What the task requires: From the records below, copy each line that has the word "sequencer" in it.

(Data extracted from a collection)
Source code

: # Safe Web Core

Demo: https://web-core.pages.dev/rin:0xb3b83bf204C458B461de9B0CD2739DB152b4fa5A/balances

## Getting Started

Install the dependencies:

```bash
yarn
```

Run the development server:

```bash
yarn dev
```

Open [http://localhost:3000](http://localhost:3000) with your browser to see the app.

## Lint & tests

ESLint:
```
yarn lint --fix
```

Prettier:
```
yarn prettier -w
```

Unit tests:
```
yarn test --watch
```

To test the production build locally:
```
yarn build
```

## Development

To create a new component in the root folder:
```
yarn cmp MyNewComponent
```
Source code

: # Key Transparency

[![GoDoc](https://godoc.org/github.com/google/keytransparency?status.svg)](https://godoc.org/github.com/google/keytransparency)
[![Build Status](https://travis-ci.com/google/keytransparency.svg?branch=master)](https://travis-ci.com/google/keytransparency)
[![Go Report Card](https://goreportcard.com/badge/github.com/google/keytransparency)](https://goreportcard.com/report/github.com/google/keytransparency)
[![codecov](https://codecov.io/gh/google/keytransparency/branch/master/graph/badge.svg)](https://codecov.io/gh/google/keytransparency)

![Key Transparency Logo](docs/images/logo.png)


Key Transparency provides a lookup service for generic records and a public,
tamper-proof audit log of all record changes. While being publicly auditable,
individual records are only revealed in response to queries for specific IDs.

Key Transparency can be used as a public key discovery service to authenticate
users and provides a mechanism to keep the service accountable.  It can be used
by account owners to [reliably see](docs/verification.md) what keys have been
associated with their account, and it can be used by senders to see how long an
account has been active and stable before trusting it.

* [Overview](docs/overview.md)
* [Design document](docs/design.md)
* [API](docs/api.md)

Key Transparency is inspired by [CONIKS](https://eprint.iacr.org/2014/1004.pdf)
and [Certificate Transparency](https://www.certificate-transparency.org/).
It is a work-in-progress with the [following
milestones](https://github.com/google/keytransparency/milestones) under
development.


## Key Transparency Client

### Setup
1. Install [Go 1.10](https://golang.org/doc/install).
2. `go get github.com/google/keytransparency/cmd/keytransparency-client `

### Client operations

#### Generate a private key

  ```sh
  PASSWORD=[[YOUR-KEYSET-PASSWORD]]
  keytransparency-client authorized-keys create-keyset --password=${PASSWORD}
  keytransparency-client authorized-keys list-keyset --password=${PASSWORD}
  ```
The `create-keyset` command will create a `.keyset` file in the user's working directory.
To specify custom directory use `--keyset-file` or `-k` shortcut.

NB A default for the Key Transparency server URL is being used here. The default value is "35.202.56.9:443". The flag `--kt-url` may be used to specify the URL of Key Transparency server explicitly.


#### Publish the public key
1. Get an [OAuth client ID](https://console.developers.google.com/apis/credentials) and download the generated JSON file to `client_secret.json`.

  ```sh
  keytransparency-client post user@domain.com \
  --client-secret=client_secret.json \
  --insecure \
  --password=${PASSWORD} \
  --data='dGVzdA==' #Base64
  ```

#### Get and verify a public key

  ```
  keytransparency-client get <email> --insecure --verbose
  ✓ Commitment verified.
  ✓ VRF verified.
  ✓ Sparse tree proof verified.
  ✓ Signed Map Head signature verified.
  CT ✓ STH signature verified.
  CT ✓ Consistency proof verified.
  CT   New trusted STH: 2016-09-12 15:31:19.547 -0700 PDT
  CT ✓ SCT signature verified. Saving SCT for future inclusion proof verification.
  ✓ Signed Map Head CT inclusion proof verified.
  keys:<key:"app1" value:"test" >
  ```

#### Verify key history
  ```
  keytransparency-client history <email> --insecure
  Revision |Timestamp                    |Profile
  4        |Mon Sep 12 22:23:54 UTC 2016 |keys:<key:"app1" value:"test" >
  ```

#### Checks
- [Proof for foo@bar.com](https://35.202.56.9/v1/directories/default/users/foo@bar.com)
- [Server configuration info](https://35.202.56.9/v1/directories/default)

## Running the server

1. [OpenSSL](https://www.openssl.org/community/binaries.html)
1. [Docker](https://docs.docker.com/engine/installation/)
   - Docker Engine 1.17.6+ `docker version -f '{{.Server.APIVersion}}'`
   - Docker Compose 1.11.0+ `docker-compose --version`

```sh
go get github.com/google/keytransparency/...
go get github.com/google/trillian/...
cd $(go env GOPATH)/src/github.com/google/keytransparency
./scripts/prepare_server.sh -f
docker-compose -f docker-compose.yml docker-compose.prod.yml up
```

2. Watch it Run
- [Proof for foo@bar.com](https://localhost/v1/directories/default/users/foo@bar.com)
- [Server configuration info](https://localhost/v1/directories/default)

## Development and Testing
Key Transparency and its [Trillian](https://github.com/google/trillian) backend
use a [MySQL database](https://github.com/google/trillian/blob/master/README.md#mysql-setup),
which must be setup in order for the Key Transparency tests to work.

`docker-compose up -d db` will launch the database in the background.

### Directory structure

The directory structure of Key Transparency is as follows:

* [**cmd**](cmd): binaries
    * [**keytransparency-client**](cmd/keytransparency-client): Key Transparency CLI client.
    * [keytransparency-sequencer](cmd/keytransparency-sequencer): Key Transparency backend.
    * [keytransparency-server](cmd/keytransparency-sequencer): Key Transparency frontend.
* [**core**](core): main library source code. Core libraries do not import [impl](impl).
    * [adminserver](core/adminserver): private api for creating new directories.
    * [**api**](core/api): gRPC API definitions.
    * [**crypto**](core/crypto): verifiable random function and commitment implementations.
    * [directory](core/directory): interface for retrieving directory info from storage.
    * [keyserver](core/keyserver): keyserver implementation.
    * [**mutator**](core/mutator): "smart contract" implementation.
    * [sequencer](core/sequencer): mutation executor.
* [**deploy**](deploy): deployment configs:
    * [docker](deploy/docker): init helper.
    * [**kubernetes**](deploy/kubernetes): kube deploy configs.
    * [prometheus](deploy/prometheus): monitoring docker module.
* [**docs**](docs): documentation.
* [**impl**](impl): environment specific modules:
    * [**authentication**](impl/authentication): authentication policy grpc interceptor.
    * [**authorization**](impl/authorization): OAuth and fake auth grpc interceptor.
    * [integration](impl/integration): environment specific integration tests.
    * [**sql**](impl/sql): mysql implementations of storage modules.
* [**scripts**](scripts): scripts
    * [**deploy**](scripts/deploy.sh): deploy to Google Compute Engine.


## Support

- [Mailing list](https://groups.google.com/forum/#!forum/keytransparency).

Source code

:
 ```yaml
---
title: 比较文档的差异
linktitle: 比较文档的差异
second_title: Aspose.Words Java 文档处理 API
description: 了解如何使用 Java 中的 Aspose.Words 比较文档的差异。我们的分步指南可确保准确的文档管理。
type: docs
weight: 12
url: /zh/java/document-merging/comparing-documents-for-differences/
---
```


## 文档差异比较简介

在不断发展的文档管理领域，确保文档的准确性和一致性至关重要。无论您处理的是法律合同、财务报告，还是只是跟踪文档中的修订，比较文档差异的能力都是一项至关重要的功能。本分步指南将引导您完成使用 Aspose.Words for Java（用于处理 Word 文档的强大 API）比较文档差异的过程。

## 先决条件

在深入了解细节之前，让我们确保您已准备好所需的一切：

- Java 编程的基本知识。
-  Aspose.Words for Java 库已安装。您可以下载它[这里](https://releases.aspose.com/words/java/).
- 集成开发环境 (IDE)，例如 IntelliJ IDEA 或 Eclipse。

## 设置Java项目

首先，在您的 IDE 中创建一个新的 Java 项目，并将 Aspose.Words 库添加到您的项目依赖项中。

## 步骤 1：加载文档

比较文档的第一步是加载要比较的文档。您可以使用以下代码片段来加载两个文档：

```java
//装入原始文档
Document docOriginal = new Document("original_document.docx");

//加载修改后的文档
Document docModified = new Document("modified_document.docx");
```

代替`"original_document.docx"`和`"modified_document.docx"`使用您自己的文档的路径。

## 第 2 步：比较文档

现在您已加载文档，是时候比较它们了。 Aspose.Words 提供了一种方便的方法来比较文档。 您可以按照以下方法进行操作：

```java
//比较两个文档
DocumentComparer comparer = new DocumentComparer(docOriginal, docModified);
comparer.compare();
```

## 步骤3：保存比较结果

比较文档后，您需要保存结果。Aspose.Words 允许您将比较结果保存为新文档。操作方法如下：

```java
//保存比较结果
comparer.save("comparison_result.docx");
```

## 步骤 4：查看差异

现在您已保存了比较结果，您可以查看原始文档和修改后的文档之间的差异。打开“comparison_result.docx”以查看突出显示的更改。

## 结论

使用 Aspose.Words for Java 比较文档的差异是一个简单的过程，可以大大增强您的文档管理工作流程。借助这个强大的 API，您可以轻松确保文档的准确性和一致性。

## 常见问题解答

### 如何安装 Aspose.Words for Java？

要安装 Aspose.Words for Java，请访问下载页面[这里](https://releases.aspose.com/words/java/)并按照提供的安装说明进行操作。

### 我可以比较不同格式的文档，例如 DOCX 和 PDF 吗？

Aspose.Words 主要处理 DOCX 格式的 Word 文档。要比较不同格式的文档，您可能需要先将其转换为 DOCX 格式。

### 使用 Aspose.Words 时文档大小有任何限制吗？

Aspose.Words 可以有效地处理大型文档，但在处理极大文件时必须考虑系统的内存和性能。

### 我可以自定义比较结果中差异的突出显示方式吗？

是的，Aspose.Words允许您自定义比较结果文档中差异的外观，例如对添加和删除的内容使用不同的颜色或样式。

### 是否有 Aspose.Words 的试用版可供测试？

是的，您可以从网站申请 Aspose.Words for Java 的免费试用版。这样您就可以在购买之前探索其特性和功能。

Output for this exercise:
    * [keytransparency-sequencer](cmd/keytransparency-sequencer): Key Transparency backend.
    * [keytransparency-server](cmd/keytransparency-sequencer): Key Transparency frontend.
    * [sequencer](core/sequencer): mutation executor.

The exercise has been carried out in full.